It was late Saturday evening in Moscow and almost 24 hours since the news that special counsel Robert Mueller submitted his long-awaited report to the U.S. attorney general had reached Russia's capital. But both the Kremlin and the country's Foreign Ministry were quiet.
While no details of the inquiry were made public, a single commentary by an unnamed Justice Department official could be viewed in Moscow as a preliminary victory: Mueller and his team, investigating alleged collusion between Russia and President Donald Trump's 2016 campaign, did not recommend any further indictments.
Russian officials for months have been denying any interference in the U.S. elections, despite dozens of charges brought by Mueller and his team against 25 Russian nationals, mostly military officers and trolls, for their role in alleged meddling in the 2016 presidential campaign.

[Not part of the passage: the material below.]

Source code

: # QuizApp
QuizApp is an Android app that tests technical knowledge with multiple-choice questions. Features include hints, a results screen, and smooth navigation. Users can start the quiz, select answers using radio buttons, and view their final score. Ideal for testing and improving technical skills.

The people VOA interviewed on the streets of Moscow seemed uninterested in Mueller himself and the line of work he does.
'It never happened'
And a few, who were familiar with the inquiry he had led, stood firmly by their government, denying Moscow's interference in the U.S. elections or any other malign activity abroad.
"We didn't need any such interference and it never happened," said one unnamed Moscovite to VOA. "Russia didn't have either desire or resources to influence the will of the American people," echoed another.
Independent experts are not surprised by such reaction by fellow countrymen.
"The majority will tell you that you have to deny everything by default. We are in the state of information war, and it's the right tactics," said Denis Volkov from Levada Center, a Russian independent polling organization.
Volkov has been studying public opinion in Russia for more than 10 years. He said that typically, at the beginning of surveys, Russians avoid answering questions about Moscow's malevolent behavior abroad by just saying "it could have been anyone."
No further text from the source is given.